An exact copy of all the data is the expected answer.

* _Data for processing_:
--- --- ---

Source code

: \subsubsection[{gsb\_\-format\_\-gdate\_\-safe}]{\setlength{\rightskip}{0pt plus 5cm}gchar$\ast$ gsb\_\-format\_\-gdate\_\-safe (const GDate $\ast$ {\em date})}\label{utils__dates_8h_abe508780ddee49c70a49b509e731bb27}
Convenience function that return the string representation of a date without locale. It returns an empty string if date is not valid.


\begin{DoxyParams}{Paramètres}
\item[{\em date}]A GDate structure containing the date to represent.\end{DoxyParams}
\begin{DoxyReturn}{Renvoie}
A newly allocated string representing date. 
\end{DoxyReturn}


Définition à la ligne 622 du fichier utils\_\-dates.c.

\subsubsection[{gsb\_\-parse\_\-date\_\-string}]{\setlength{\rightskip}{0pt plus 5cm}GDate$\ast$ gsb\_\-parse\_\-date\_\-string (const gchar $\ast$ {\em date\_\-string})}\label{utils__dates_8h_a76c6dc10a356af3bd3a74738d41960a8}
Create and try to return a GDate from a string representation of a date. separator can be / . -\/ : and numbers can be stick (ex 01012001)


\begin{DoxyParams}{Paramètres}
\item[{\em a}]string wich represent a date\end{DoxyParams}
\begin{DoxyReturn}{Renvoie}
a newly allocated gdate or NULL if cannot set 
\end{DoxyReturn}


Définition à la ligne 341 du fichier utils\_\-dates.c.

--- --- ---

* _Exercise response_:
Source code

: \subsubsection[{gsb\_\-format\_\-gdate\_\-safe}]{\setlength{\rightskip}{0pt plus 5cm}gchar$\ast$ gsb\_\-format\_\-gdate\_\-safe (const GDate $\ast$ {\em date})}\label{utils__dates_8h_abe508780ddee49c70a49b509e731bb27}
Convenience function that return the string representation of a date without locale. It returns an empty string if date is not valid.


\begin{DoxyParams}{Paramètres}
\item[{\em date}]A GDate structure containing the date to represent.\end{DoxyParams}
\begin{DoxyReturn}{Renvoie}
A newly allocated string representing date. 
\end{DoxyReturn}


Définition à la ligne 622 du fichier utils\_\-dates.c.

\subsubsection[{gsb\_\-parse\_\-date\_\-string}]{\setlength{\rightskip}{0pt plus 5cm}GDate$\ast$ gsb\_\-parse\_\-date\_\-string (const gchar $\ast$ {\em date\_\-string})}\label{utils__dates_8h_a76c6dc10a356af3bd3a74738d41960a8}
Create and try to return a GDate from a string representation of a date. separator can be / . -\/ : and numbers can be stick (ex 01012001)


\begin{DoxyParams}{Paramètres}
\item[{\em a}]string wich represent a date\end{DoxyParams}
\begin{DoxyReturn}{Renvoie}
a newly allocated gdate or NULL if cannot set 
\end{DoxyReturn}


Définition à la ligne 341 du fichier utils\_\-dates.c.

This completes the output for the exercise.